My dad works for a large financial institution which has hired (over the 20+ years he’s worked there) many, many frum people in his department. Nearly all of them were hired before their 30th birthdays, and most of those were more than ten years ago. His job is hi-tech, and companies don’t want guys in their thirties in those sorts of jobs. They barely want the seasoned older guys who at least have experience, forget about the ones who are straight out of a quickie program. It’s all about youth in the industry, especially as you can get even younger and even cheaper employees in India. It’s nearly impossible to get a job in that kind of a company now straight out of a degree program above age 24-25, and it shows in the frum population at the company. While I can only give first-hand information about my dad’s company, he says that many of his friends say the same about their fields.

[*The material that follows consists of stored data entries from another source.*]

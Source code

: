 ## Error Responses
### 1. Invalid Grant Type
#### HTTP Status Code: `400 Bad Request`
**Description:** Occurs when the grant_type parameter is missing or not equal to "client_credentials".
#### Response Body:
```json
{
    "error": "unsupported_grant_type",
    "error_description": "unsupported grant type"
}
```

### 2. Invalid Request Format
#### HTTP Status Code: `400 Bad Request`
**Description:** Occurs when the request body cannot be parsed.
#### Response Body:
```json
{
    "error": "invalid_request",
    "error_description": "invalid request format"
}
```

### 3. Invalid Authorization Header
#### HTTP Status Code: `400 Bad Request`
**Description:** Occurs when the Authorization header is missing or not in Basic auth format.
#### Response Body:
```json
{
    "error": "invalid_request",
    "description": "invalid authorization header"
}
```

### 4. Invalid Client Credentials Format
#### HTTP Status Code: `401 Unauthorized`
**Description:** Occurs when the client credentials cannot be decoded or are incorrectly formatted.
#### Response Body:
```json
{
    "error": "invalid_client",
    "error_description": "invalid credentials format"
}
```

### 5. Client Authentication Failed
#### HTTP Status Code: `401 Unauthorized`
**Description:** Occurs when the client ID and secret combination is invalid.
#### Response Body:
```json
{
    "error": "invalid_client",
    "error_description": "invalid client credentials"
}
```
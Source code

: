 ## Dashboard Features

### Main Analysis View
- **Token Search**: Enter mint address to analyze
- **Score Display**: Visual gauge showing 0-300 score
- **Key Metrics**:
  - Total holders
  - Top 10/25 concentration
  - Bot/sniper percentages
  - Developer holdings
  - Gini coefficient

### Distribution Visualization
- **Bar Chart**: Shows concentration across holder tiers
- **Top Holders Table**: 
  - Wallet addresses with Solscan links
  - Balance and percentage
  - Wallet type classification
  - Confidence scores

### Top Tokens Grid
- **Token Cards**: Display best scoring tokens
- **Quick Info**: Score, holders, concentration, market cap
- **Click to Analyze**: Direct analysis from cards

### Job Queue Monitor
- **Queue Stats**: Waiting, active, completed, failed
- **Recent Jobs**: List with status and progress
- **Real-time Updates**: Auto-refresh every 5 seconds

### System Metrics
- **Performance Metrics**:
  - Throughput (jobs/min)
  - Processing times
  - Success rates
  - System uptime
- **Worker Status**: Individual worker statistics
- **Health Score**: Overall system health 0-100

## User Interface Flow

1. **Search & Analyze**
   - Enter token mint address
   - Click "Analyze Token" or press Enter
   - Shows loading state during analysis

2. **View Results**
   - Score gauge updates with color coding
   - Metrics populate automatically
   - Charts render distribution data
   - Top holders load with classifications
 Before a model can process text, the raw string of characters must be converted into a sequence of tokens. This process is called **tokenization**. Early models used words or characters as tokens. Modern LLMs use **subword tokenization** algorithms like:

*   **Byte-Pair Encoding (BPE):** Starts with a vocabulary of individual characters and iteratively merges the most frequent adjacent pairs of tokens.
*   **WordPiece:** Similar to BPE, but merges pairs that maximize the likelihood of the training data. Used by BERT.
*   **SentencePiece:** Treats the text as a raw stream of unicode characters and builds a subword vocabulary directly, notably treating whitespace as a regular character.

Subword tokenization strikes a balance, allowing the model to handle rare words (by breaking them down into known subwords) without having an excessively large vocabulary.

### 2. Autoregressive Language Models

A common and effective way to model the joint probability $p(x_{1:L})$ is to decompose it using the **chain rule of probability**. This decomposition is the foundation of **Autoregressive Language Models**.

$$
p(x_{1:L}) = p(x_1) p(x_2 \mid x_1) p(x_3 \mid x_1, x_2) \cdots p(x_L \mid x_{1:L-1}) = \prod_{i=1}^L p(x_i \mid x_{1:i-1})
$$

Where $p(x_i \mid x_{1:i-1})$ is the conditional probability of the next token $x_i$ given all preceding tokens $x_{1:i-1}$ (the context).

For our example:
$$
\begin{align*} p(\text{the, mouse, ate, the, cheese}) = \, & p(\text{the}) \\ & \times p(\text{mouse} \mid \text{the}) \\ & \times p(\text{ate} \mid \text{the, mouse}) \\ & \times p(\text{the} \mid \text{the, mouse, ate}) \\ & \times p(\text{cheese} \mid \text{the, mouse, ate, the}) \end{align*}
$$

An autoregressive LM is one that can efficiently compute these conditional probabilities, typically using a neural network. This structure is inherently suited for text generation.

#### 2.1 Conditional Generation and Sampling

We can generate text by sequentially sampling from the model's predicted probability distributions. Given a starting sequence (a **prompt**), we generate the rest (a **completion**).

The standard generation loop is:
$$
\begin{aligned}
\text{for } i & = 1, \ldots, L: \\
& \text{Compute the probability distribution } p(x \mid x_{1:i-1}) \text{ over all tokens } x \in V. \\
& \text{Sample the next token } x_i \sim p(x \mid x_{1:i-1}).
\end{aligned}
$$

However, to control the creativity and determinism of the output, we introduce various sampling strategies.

In addition, every year you work technically translates to more money you are worth. If you have two thirty-five-year-old men working at the same company in the same position, but one’s been doing it for two years and one’s been doing it for eight, the one doing it longer is getting paid more. He’s also going to be promoted first. All of that is money that is sorely needed in this ridiculously expensive frum society, and holding people back from the workforce is depriving them of years that could really help the financial securities of the wives and families for whom they signed a kesuba promising to support.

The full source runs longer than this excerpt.